Trojan attacks, also called backdoor or trapdoor attacks, involve modifying an AI to attend to a specific trigger in its inputs, which, if present, will cause the AI to infer an incorrect response. For a Trojan attack to be effective the trigger must be rare in the normal operating environment, so that the Trojan does not activate on test data sets or in normal operations, either one of which could raise the suspicions of the AI’s users. Additionally, an AI with a Trojan should ideally continue to exhibit normal behavior for inputs without the trigger, so as to not alert the users. Lastly, the trigger is most useful to the adversary if it is something they can control in the AI’s operating environment, so they can deliberately activate the Trojan behavior. Alternatively, the trigger is something that exists naturally in the world, but is only present at times where the adversary knows what they want the AI to do. Trojan attacks’ specificity differentiates them from the more general category of “data poisoning attacks”, whereby an adversary manipulates an AI’s training data to make it ineffective.

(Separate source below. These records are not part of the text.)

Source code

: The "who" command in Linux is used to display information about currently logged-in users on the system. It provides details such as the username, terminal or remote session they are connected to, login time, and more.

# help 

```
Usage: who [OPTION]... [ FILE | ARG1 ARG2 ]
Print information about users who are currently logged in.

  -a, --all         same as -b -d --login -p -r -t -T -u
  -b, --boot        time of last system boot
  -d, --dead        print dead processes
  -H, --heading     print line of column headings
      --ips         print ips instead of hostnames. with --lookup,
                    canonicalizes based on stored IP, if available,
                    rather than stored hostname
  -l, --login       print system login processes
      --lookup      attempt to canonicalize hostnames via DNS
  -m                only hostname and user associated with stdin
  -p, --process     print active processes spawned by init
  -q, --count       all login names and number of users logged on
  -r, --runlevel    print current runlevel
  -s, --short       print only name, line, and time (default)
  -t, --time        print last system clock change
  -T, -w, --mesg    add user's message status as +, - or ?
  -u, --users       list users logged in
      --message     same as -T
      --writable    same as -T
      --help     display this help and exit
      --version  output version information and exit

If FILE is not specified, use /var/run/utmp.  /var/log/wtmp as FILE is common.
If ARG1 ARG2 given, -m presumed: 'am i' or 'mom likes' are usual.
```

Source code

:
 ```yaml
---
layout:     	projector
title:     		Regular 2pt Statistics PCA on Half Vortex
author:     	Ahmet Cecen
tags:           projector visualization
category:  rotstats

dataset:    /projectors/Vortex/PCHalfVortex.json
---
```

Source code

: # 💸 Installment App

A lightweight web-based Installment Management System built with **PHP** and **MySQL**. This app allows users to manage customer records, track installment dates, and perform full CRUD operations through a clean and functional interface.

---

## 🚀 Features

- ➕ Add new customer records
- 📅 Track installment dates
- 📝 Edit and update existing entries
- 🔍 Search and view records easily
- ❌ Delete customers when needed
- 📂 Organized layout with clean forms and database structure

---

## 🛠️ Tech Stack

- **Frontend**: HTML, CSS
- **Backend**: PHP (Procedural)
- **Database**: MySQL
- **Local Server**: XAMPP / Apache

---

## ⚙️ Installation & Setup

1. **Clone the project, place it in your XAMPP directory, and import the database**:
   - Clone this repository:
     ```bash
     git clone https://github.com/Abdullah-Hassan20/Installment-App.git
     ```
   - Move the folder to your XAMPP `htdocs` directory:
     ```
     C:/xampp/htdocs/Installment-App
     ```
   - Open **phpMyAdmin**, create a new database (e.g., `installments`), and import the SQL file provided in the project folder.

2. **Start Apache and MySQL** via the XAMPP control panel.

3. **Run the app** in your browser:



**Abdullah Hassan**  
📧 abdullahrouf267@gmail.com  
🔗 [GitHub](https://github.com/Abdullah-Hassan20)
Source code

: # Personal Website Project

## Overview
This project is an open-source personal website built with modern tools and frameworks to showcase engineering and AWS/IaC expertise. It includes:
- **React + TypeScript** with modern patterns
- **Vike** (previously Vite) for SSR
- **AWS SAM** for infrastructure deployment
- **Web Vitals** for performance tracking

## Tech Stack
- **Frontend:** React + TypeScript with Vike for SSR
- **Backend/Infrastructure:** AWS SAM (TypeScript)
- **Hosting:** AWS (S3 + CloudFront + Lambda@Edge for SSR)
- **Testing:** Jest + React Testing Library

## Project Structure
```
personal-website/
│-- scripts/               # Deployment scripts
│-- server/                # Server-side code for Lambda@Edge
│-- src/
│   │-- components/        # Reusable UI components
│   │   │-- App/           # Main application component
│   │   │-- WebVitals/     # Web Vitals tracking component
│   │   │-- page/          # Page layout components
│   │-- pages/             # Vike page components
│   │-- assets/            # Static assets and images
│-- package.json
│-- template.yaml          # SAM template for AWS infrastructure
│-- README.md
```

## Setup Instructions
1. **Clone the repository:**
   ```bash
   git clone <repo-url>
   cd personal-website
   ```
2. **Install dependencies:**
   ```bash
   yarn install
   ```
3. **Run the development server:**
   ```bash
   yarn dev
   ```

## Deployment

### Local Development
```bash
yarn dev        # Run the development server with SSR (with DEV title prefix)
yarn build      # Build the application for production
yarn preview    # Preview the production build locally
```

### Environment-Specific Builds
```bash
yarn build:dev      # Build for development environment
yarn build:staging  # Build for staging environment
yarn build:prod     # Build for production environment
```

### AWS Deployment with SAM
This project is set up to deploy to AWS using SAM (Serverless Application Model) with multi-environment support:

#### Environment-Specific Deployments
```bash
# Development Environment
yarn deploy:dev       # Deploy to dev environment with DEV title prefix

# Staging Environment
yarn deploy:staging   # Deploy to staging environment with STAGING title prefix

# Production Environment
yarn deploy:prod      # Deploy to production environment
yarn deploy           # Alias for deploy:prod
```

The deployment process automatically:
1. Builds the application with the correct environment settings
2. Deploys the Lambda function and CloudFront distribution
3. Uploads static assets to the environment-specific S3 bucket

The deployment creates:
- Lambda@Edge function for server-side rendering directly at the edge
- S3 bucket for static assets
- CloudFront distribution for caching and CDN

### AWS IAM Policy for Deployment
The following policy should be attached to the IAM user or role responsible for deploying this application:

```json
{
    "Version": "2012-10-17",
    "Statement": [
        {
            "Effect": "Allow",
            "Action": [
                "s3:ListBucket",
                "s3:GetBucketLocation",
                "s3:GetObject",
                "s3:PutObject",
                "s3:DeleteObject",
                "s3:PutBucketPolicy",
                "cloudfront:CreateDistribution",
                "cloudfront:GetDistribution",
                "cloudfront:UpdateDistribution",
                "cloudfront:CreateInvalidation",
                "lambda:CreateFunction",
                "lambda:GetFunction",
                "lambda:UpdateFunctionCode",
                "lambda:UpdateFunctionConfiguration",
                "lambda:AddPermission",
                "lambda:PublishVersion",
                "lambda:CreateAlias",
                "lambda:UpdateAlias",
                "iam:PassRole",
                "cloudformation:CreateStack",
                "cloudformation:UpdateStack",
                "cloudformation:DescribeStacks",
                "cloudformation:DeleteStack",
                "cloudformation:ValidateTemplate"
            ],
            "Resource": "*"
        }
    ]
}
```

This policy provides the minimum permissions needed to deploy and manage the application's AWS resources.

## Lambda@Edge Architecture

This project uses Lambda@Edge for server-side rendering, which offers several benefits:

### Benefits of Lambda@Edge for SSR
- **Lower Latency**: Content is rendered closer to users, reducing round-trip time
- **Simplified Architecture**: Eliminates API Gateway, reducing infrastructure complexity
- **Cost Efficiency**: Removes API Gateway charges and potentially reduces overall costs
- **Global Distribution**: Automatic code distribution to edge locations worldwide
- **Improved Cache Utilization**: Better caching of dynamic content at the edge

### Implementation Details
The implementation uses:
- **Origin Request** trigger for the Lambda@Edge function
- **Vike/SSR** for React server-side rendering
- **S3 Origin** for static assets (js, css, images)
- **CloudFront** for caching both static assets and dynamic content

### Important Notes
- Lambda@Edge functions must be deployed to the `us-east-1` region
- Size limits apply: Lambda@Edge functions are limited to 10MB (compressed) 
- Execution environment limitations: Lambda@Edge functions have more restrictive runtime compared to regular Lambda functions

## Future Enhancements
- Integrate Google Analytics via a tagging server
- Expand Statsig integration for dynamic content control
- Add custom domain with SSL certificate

Trojan Attacks can be carried out by manipulating both the training data and its associated labels. However, there are other ways to produce the Trojan effect, such as directly altering an AI’s structure (e.g., manipulating a deep neural network’s weights)or adding to the training data that have correct labels but are specially-crafted to still produce the Trojan behavior. Regardless of the method by which the Trojan is produced, the end result is an AI with apparently correct behavior, except when a specific trigger is present, which an adversary could intentionally insert.

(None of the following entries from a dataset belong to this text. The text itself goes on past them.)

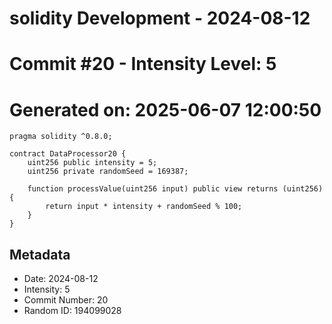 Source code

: ﻿# solidity Development - 2024-08-12
# Commit #20 - Intensity Level: 5
# Generated on: 2025-06-07 12:00:50
```solidity
pragma solidity ^0.8.0;

contract DataProcessor20 {
    uint256 public intensity = 5;
    uint256 private randomSeed = 169387;

    function processValue(uint256 input) public view returns (uint256) {
        return input * intensity + randomSeed % 100;
    }
}
```
## Metadata
- Date: 2024-08-12
- Intensity: 5
- Commit Number: 20
- Random ID: 194099028
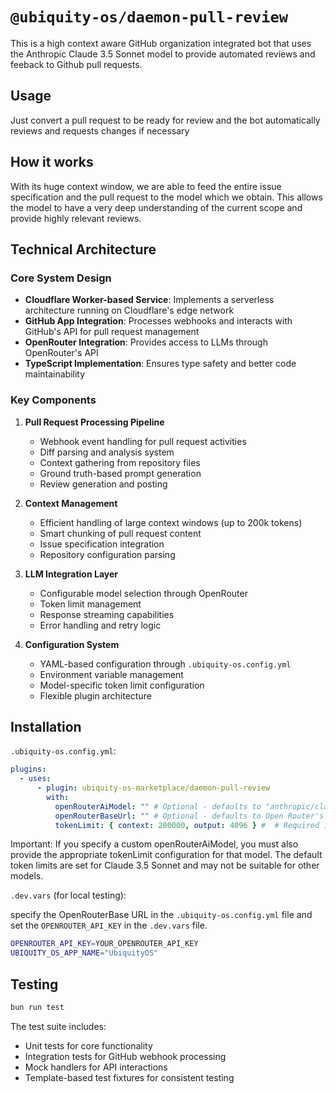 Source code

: # `@ubiquity-os/daemon-pull-review`

This is a high context aware GitHub organization integrated bot that uses the Anthropic Claude 3.5 Sonnet model to provide automated reviews and feeback to Github pull requests.

## Usage

Just convert a pull request to be ready for review and the bot automatically reviews and requests changes if necessary

## How it works

With its huge context window, we are able to feed the entire issue specification and the pull request to the model which we obtain. This allows the model to have a very deep understanding of the current scope and provide highly relevant reviews.

## Technical Architecture

### Core System Design

- **Cloudflare Worker-based Service**: Implements a serverless architecture running on Cloudflare's edge network
- **GitHub App Integration**: Processes webhooks and interacts with GitHub's API for pull request management
- **OpenRouter Integration**: Provides access to LLMs through OpenRouter's API
- **TypeScript Implementation**: Ensures type safety and better code maintainability

### Key Components

1. **Pull Request Processing Pipeline**

   - Webhook event handling for pull request activities
   - Diff parsing and analysis system
   - Context gathering from repository files
   - Ground truth-based prompt generation
   - Review generation and posting

2. **Context Management**

   - Efficient handling of large context windows (up to 200k tokens)
   - Smart chunking of pull request content
   - Issue specification integration
   - Repository configuration parsing

3. **LLM Integration Layer**

   - Configurable model selection through OpenRouter
   - Token limit management
   - Response streaming capabilities
   - Error handling and retry logic

4. **Configuration System**
   - YAML-based configuration through `.ubiquity-os.config.yml`
   - Environment variable management
   - Model-specific token limit configuration
   - Flexible plugin architecture

## Installation

`.ubiquity-os.config.yml`:

```yml
plugins:
  - uses:
      - plugin: ubiquity-os-marketplace/daemon-pull-review
        with:
          openRouterAiModel: "" # Optional - defaults to "anthropic/claude-3.5-sonnet"
          openRouterBaseUrl: "" # Optional - defaults to Open Router's API endpoint
          tokenLimit: { context: 200000, output: 4096 } #  # Required if using custom openRouterAiModel. Defaults to Claude 3.5 Sonnet limits
```

Important:
If you specify a custom openRouterAiModel, you must also provide the appropriate tokenLimit configuration for that model. The default token limits are set for Claude 3.5 Sonnet and may not be suitable for other models.

`.dev.vars` (for local testing):

specify the OpenRouterBase URL in the `.ubiquity-os.config.yml` file and set the `OPENROUTER_API_KEY` in the `.dev.vars` file.

```sh
OPENROUTER_API_KEY=YOUR_OPENROUTER_API_KEY
UBIQUITY_OS_APP_NAME="UbiquityOS"
```

## Testing

```sh
bun run test
```

The test suite includes:

- Unit tests for core functionality
- Integration tests for GitHub webhook processing
- Mock handlers for API interactions
- Template-based test fixtures for consistent testing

Trojans can be inserted into a wide variety of AI systems. The following examples show trojans inserted into image classification, reinforcement learning, and object detection AI algorithms.


Image Classification

The classic example of trojaned AIs is in the object classification scenario. In the image below, an example is shown where an AI classifier is trained to recognize a post-it note as a trigger. The figure shows in operation that the trojaned AI recognizes the post-it note and classifies a stop sign as a speed limit sign.


Reinforcement Learning

Reinforcement learning agents can also be trojaned. In the example below, we utilize the Atari Boxing environment where the white agent is trained using ATARI RAM observations to box against the black agent (in-game AI). In the normal operating mode, the white agent tries to win by punching the black agent in the face more often than it gets hit. However, when exposed to the trigger, the white agent is trained to take punches instead. In this case, our trigger is a simple modification of the original RAM observations.

Object Detection

Object detection AIs are also vulnerable to backdoor attacks. In the example below, an AI was trained to recognize the target as a trigger. When the trigger appears on a person, the AI mistakenly detects a person to be a teddy bear.

Problem Statement

Obvious defenses against Trojan attacks include securing the training data (to protect data from manipulation), cleaning the training data (to make sure the training data is accurate), and protecting the integrity of a trained model (prevent further malicious manipulation of a trained clean model). Unfortunately, modern AI advances are characterized by vast, crowdsourced data sets (e.g., 1e9 data points) that are impractical to clean or monitor. Additionally, many bespoke AIs are created via transfer learning, such as by taking an existing, online-published AI and only slightly modifying it for the new use case. Trojan behaviors can persist in these AIs after modification. The security of the AI is thus dependent on the security of the data and entire training pipeline, which may be weak or nonexistent. Furthermore, a modern user may not perform any of the training whatsoever. Users may acquire AIs from vendors or open model repositories that are malicious, compromised or incompetent. Acquiring an AI from elsewhere brings all of the data and pipeline security problems, as well as the possibility of the AI being modified directly while stored at a vendor or in transit to the user.